→ Data for processing:
»»

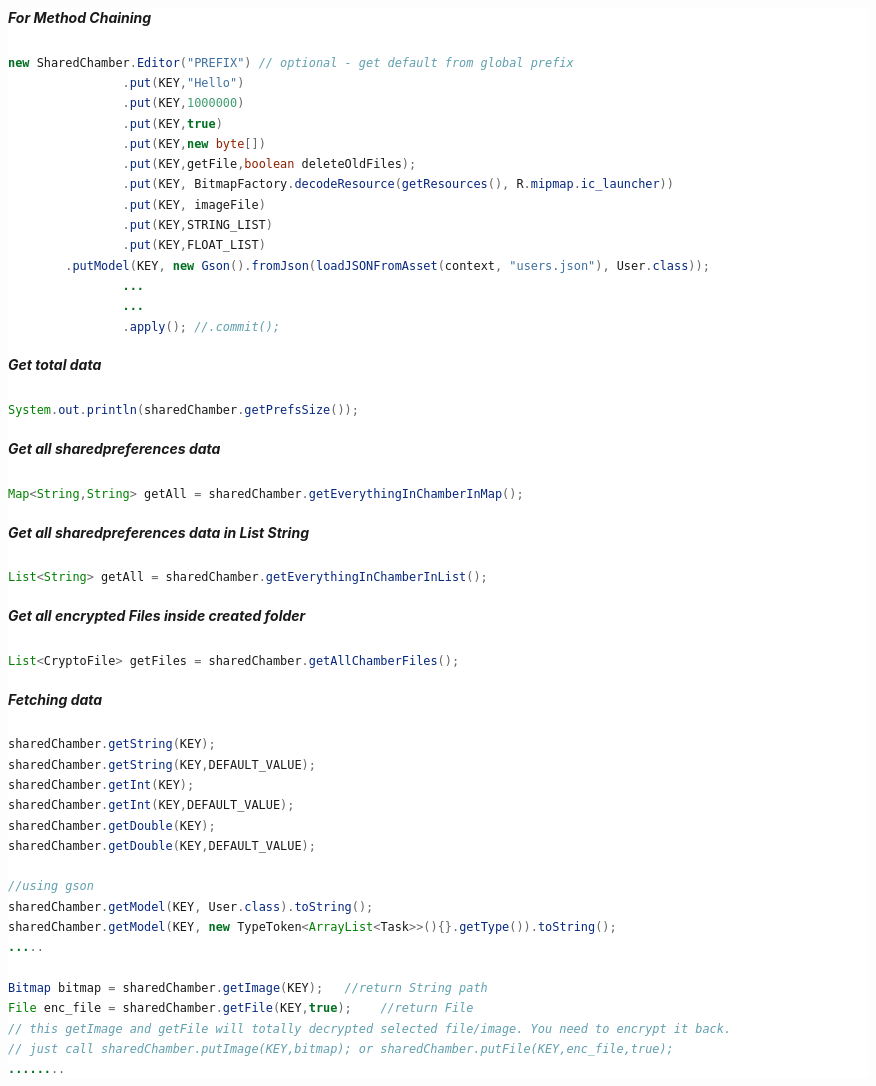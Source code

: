 ##### <b>For Method Chaining</b>
```java
new SharedChamber.Editor("PREFIX") // optional - get default from global prefix
                .put(KEY,"Hello")
                .put(KEY,1000000)
                .put(KEY,true)
                .put(KEY,new byte[])
                .put(KEY,getFile,boolean deleteOldFiles);
                .put(KEY, BitmapFactory.decodeResource(getResources(), R.mipmap.ic_launcher))
                .put(KEY, imageFile)
                .put(KEY,STRING_LIST)
                .put(KEY,FLOAT_LIST)
		.putModel(KEY, new Gson().fromJson(loadJSONFromAsset(context, "users.json"), User.class));
                ...
                ...
                .apply(); //.commit();
```

##### <b>Get total data</b>
```java
System.out.println(sharedChamber.getPrefsSize());
```

##### <b>Get all sharedpreferences data</b>
```java
Map<String,String> getAll = sharedChamber.getEverythingInChamberInMap();
```

##### <b>Get all sharedpreferences data in List String</b>
```java
List<String> getAll = sharedChamber.getEverythingInChamberInList();
```

##### <b>Get all encrypted Files inside created folder</b>
```java
List<CryptoFile> getFiles = sharedChamber.getAllChamberFiles();
```

##### <b>Fetching data</b>

```java
sharedChamber.getString(KEY);
sharedChamber.getString(KEY,DEFAULT_VALUE);
sharedChamber.getInt(KEY);
sharedChamber.getInt(KEY,DEFAULT_VALUE);
sharedChamber.getDouble(KEY);
sharedChamber.getDouble(KEY,DEFAULT_VALUE);

//using gson
sharedChamber.getModel(KEY, User.class).toString();
sharedChamber.getModel(KEY, new TypeToken<ArrayList<Task>>(){}.getType()).toString();
.....

Bitmap bitmap = sharedChamber.getImage(KEY);   //return String path
File enc_file = sharedChamber.getFile(KEY,true);    //return File
// this getImage and getFile will totally decrypted selected file/image. You need to encrypt it back.
// just call sharedChamber.putImage(KEY,bitmap); or sharedChamber.putFile(KEY,enc_file,true);
........
```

««

→ Action item: Everything in the records must be transcribed exactly, except the pictures, which are left out.

→ Answer:
Source code

: ##### <b>For Method Chaining</b>
```java
new SharedChamber.Editor("PREFIX") // optional - get default from global prefix
                .put(KEY,"Hello")
                .put(KEY,1000000)
                .put(KEY,true)
                .put(KEY,new byte[])
                .put(KEY,getFile,boolean deleteOldFiles);
                .put(KEY, BitmapFactory.decodeResource(getResources(), R.mipmap.ic_launcher))
                .put(KEY, imageFile)
                .put(KEY,STRING_LIST)
                .put(KEY,FLOAT_LIST)
		.putModel(KEY, new Gson().fromJson(loadJSONFromAsset(context, "users.json"), User.class));
                ...
                ...
                .apply(); //.commit();
```

##### <b>Get total data</b>
```java
System.out.println(sharedChamber.getPrefsSize());
```

##### <b>Get all sharedpreferences data</b>
```java
Map<String,String> getAll = sharedChamber.getEverythingInChamberInMap();
```

##### <b>Get all sharedpreferences data in List String</b>
```java
List<String> getAll = sharedChamber.getEverythingInChamberInList();
```

##### <b>Get all encrypted Files inside created folder</b>
```java
List<CryptoFile> getFiles = sharedChamber.getAllChamberFiles();
```

##### <b>Fetching data</b>

```java
sharedChamber.getString(KEY);
sharedChamber.getString(KEY,DEFAULT_VALUE);
sharedChamber.getInt(KEY);
sharedChamber.getInt(KEY,DEFAULT_VALUE);
sharedChamber.getDouble(KEY);
sharedChamber.getDouble(KEY,DEFAULT_VALUE);

//using gson
sharedChamber.getModel(KEY, User.class).toString();
sharedChamber.getModel(KEY, new TypeToken<ArrayList<Task>>(){}.getType()).toString();
.....

Bitmap bitmap = sharedChamber.getImage(KEY);   //return String path
File enc_file = sharedChamber.getFile(KEY,true);    //return File
// this getImage and getFile will totally decrypted selected file/image. You need to encrypt it back.
// just call sharedChamber.putImage(KEY,bitmap); or sharedChamber.putFile(KEY,enc_file,true);
........
```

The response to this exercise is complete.